Healthy food grown without the use of synthetic fertilizers, pesticides, antibiotics, hormones, chemical preservatives or genetically engineered DNA is Organic. It is more labor intensive. Organic farming doesn’t use herbicides and other chemicals. So the yield is much smaller and to buy, more expensive. But organic foods are high in vitamins and minerals, tempting a good population to include these diets in their lifestyle.
Benefits of Organic food • No pesticide, fungicides residues on food • No synthetic residuals built into plants • No genetically engineered organisms • Realistic flavors • High in vitamin • High in minerals • Higher in anti oxidants
The ‘Organic-certified produce’ is grown, harvested, stored and transported without the use of any synthetic chemicals or fumigants. They are processed according to uniform standards and USDA accredited organizations verify it.
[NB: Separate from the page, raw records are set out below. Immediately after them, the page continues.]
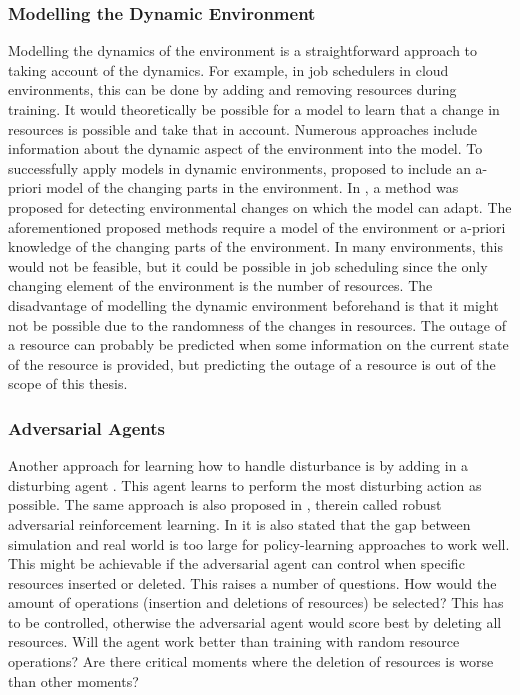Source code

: \subsubsection{Modelling the Dynamic Environment}\label{sec:model}

Modelling the dynamics of the environment is a straightforward approach to
taking account of the dynamics. For example, in job schedulers in cloud
environments, this can be done by adding and removing resources during
training. It would theoretically be possible for a model to learn that a
change in resources is possible and take that in account. Numerous approaches
include information about the dynamic aspect of the environment into the
model. To successfully apply \rl models in dynamic environments,
 proposed to include an a-priori model of the changing
parts in the environment. In , a method was proposed for
detecting environmental changes on which the model can adapt. The
aforementioned proposed methods require a model of the environment or a-priori
knowledge of the changing parts of the environment. In many environments, this
would not be feasible, but it could be possible in job scheduling since the
only changing element of the environment is the number of resources. The
disadvantage of modelling the dynamic environment beforehand is that it might
not be possible due to the randomness of the changes in resources. The outage
of a resource can probably be predicted when some information on the current
state of the resource is provided, but predicting the outage of a resource is
out of the scope of this thesis.


\subsubsection{Adversarial Agents}\label{sec:adversarial}

Another approach for learning how to handle disturbance is by adding in a
disturbing agent \cite{morimoto2005}. This agent learns to perform the most
disturbing action as possible. The same approach is also proposed in
, therein called robust adversarial reinforcement learning.
In  it is also stated that the gap between simulation and
real world is too large for policy-learning approaches to work well. This
might be achievable if the adversarial agent can control when specific
resources inserted or deleted. This raises a number of questions. How would
the amount of operations (insertion and deletions of resources) be selected?
This has to be controlled, otherwise the adversarial agent would score best by
deleting all resources. Will the agent work better than training with random
resource operations? Are there critical moments where the deletion of
resources is worse than other moments?

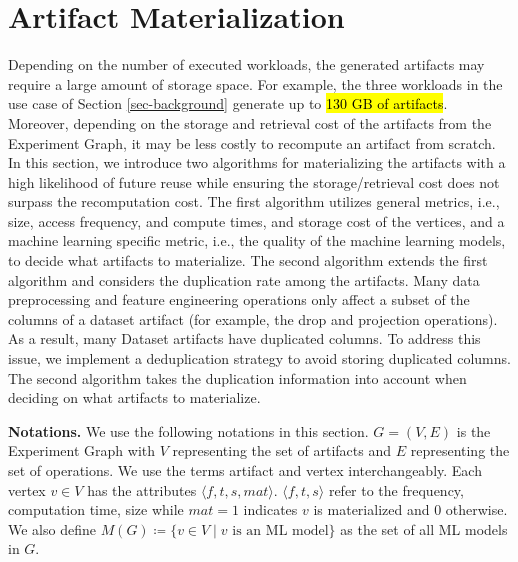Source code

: \section{Artifact Materialization}\label{sec-materialization}
Depending on the number of executed workloads, the generated artifacts may require a large amount of storage space.
For example, the three workloads in the use case of Section \ref{sec-background} generate up to \hl{130 GB of artifacts}.
Moreover, depending on the storage and retrieval cost of the artifacts from the Experiment Graph, it may be less costly to recompute an artifact from scratch.
In this section, we introduce two algorithms for materializing the artifacts with a high likelihood of future reuse while ensuring the storage/retrieval cost does not surpass the recomputation cost.
The first algorithm utilizes general metrics, i.e., size, access frequency, and compute times, and storage cost of the vertices, and a machine learning specific metric, i.e., the quality of the machine learning models, to decide what artifacts to materialize.
The second algorithm extends the first algorithm and considers the duplication rate among the artifacts.
Many data preprocessing and feature engineering operations only affect a subset of the columns of a dataset artifact (for example, the drop and projection operations).
As a result, many Dataset artifacts have duplicated columns.
To address this issue, we implement a deduplication strategy to avoid storing duplicated columns.
The second algorithm takes the duplication information into account when deciding on what artifacts to materialize.

\textbf{Notations. }
We use the following notations in this section.
$G = (V,E)$ is the Experiment Graph with $V$ representing the set of artifacts and $E$ representing the set of operations.
We use the terms artifact and vertex interchangeably.
Each vertex $v \in V$ has the attributes $\langle f, t, s, mat \rangle$.
$\langle f, t, s \rangle$ refer to the frequency, computation time, size while $mat=1$ indicates $v$ is materialized and $0$ otherwise.
We also define $ M(G) \coloneqq  \{v \in V \mid v \text{ is an ML model}\}$ as the set of all ML models in $G$.

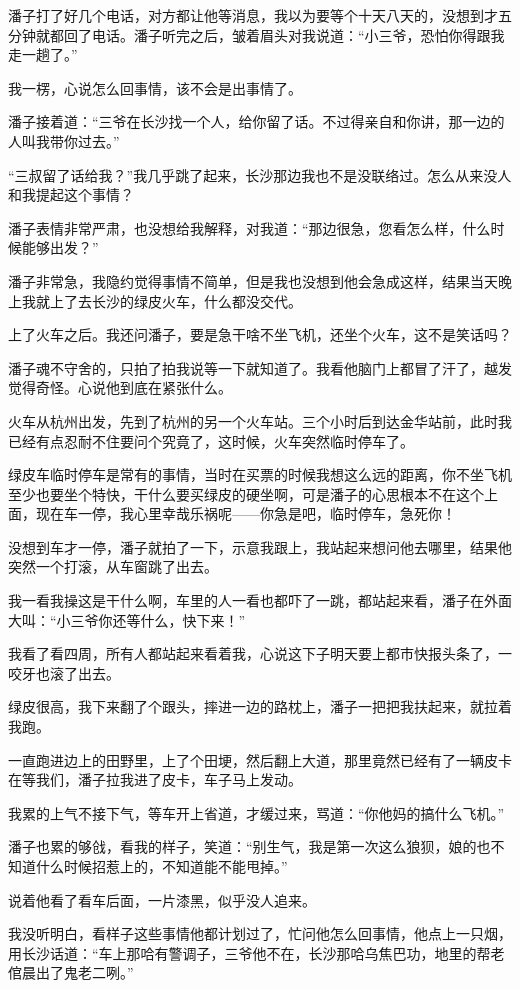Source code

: 潘子打了好几个电话，对方都让他等消息，我以为要等个十天八天的，没想到才五分钟就都回了电话。潘子听完之后，皱着眉头对我说道：“小三爷，恐怕你得跟我走一趟了。”

我一楞，心说怎么回事情，该不会是出事情了。

潘子接着道：“三爷在长沙找一个人，给你留了话。不过得亲自和你讲，那一边的人叫我带你过去。”

“三叔留了话给我？”我几乎跳了起来，长沙那边我也不是没联络过。怎么从来没人和我提起这个事情？

潘子表情非常严肃，也没想给我解释，对我道：“那边很急，您看怎么样，什么时候能够出发？”

潘子非常急，我隐约觉得事情不简单，但是我也没想到他会急成这样，结果当天晚上我就上了去长沙的绿皮火车，什么都没交代。

上了火车之后。我还问潘子，要是急干啥不坐飞机，还坐个火车，这不是笑话吗？

潘子魂不守舍的，只拍了拍我说等一下就知道了。我看他脑门上都冒了汗了，越发觉得奇怪。心说他到底在紧张什么。

火车从杭州出发，先到了杭州的另一个火车站。三个小时后到达金华站前，此时我已经有点忍耐不住要问个究竟了，这时候，火车突然临时停车了。

绿皮车临时停车是常有的事情，当时在买票的时候我想这么远的距离，你不坐飞机至少也要坐个特快，干什么要买绿皮的硬坐啊，可是潘子的心思根本不在这个上面，现在车一停，我心里幸哉乐祸呢——你急是吧，临时停车，急死你！

没想到车才一停，潘子就拍了一下，示意我跟上，我站起来想问他去哪里，结果他突然一个打滚，从车窗跳了出去。

我一看我操这是干什么啊，车里的人一看也都吓了一跳，都站起来看，潘子在外面大叫：“小三爷你还等什么，快下来！”

我看了看四周，所有人都站起来看着我，心说这下子明天要上都市快报头条了，一咬牙也滚了出去。

绿皮很高，我下来翻了个跟头，摔进一边的路枕上，潘子一把把我扶起来，就拉着我跑。

一直跑进边上的田野里，上了个田埂，然后翻上大道，那里竟然已经有了一辆皮卡在等我们，潘子拉我进了皮卡，车子马上发动。

我累的上气不接下气，等车开上省道，才缓过来，骂道：“你他妈的搞什么飞机。”

潘子也累的够戗，看我的样子，笑道：“别生气，我是第一次这么狼狈，娘的也不知道什么时候招惹上的，不知道能不能甩掉。”

说着他看了看车后面，一片漆黑，似乎没人追来。

我没听明白，看样子这些事情他都计划过了，忙问他怎么回事情，他点上一只烟，用长沙话道：“车上那哈有警调子，三爷他不在，长沙那哈乌焦巴功，地里的帮老倌晨出了鬼老二咧。”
Organic farming vs. Conventional farming
• Traditional farmers use chemical fertilizers in the soil to grow crops. Organic farmers build soil with natural fertilizer
• In traditional farming, insecticides are used to kill the insects and diseases. Organic farmers use insect predators and barriers
• Traditional farmers control weed growth by applying synthetic herbicides but crop rotation, tillage, hand weeding and mulches control weeds in Organic fields
Organic foods are not completely chemical free, but the pesticide residues will be much lower than those found in produce manufactured with synthetic chemicals.